JAKARTA – Operasi Tangkap Tangan (OTT) Komisi Pemberantasan Korupsi (KPK) kembali membuktikan bahwa korupsi di Indonesia bukan persoalan jarak geografis. Usai Jawa Timur, giliran Jawa Tengah masuk radar. Kali ini, Bupati Pati, Sudewo, resmi ikut dalam daftar kepala daerah yang “diamankan” KPK.
Juru Bicara KPK Budi Prasetyo membenarkan penangkapan tersebut. Dengan bahasa khas lembaga antirasuah yang selalu hemat kata namun sarat makna, ia menyampaikan bahwa Sudewo menjadi salah satu pihak yang terjaring OTT di wilayah Pati.

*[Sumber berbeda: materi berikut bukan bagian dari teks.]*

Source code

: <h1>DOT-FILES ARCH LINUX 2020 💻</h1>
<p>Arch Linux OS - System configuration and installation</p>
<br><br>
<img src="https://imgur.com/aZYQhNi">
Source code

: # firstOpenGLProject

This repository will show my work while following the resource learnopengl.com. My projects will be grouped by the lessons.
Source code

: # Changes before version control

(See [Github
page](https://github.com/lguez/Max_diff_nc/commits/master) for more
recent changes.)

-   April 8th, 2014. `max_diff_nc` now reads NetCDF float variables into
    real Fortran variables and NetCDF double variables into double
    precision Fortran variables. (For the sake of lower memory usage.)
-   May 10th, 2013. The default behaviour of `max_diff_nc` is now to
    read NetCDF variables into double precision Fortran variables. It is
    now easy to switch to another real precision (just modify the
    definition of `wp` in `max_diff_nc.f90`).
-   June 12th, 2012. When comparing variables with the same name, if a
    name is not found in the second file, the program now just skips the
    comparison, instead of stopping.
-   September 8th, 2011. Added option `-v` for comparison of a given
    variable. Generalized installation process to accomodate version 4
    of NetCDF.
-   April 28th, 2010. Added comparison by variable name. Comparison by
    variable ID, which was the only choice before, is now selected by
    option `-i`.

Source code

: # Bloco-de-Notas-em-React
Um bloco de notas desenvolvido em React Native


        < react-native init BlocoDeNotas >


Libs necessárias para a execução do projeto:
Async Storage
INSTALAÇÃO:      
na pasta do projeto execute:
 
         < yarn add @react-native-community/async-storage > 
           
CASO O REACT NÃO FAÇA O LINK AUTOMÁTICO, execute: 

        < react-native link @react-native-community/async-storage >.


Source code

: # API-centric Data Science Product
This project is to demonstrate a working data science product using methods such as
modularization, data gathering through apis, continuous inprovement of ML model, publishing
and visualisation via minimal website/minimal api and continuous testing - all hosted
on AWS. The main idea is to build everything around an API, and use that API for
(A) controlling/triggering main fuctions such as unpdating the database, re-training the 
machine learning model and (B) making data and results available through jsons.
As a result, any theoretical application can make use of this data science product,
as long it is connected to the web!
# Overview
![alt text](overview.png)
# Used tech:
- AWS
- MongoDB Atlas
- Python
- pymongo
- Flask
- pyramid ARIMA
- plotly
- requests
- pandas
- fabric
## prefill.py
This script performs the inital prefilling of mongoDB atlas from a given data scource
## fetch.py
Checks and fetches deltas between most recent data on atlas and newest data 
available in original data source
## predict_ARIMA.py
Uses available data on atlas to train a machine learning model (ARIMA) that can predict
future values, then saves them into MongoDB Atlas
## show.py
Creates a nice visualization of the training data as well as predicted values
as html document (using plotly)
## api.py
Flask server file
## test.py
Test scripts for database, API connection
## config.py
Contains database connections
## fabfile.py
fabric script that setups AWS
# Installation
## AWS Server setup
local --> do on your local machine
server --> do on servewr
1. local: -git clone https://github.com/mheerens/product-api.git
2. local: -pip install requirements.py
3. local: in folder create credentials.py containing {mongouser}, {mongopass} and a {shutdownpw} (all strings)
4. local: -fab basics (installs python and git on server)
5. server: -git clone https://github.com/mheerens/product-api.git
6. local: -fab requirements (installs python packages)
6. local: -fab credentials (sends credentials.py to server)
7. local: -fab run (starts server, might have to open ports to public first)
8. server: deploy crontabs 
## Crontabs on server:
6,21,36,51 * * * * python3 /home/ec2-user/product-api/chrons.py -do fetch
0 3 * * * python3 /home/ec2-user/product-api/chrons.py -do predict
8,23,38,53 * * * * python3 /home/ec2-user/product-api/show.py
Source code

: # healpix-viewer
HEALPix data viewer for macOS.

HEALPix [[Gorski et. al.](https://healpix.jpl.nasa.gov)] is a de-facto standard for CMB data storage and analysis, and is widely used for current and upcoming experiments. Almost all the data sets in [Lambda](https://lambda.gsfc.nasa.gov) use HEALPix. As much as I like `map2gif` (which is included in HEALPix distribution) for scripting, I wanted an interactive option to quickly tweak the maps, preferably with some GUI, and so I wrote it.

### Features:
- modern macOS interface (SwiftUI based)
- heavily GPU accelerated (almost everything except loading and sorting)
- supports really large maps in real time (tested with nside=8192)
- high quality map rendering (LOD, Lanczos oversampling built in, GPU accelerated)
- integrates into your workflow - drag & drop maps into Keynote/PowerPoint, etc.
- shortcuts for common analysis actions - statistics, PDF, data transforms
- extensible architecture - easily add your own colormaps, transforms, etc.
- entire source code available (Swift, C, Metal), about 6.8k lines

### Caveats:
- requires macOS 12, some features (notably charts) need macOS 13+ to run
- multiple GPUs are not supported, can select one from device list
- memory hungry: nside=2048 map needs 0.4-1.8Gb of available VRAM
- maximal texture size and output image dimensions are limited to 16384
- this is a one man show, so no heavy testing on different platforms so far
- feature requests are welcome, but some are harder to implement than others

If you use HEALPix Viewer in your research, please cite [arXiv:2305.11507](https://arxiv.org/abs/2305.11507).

“Benar, salah satu pihak yang diamankan dalam peristiwa tertangkap tangan di Pati adalah saudara SDW,” ujar Budi kepada wartawan di Jakarta, Senin (19/1/2026).
Saat ini, Sudewo tengah menjalani pemeriksaan intensif oleh tim penyidik KPK di Polres Kudus, sebelum nantinya dibawa ke Jakarta. Kudus pun mendadak bukan sekadar kota santri, tapi juga persinggahan sementara perkara besar.
“Yang bersangkutan sedang dilakukan pemeriksaan secara intensif oleh tim di Polres Kudus,” kata Budi.
Seperti lazimnya setiap OTT, KPK masih menyimpan rapat-rapat detail perkara. Konstruksi kasus, dugaan tindak pidana, hingga siapa saja pihak lain yang ikut “berfoto” dalam operasi ini, masih berada di balik tirai hijau penyidikan.
“Terkait perkaranya apa, konstruksinya seperti apa, serta pihak-pihak lain yang diamankan, akan kami sampaikan pada waktu yang tepat,” pungkas Budi.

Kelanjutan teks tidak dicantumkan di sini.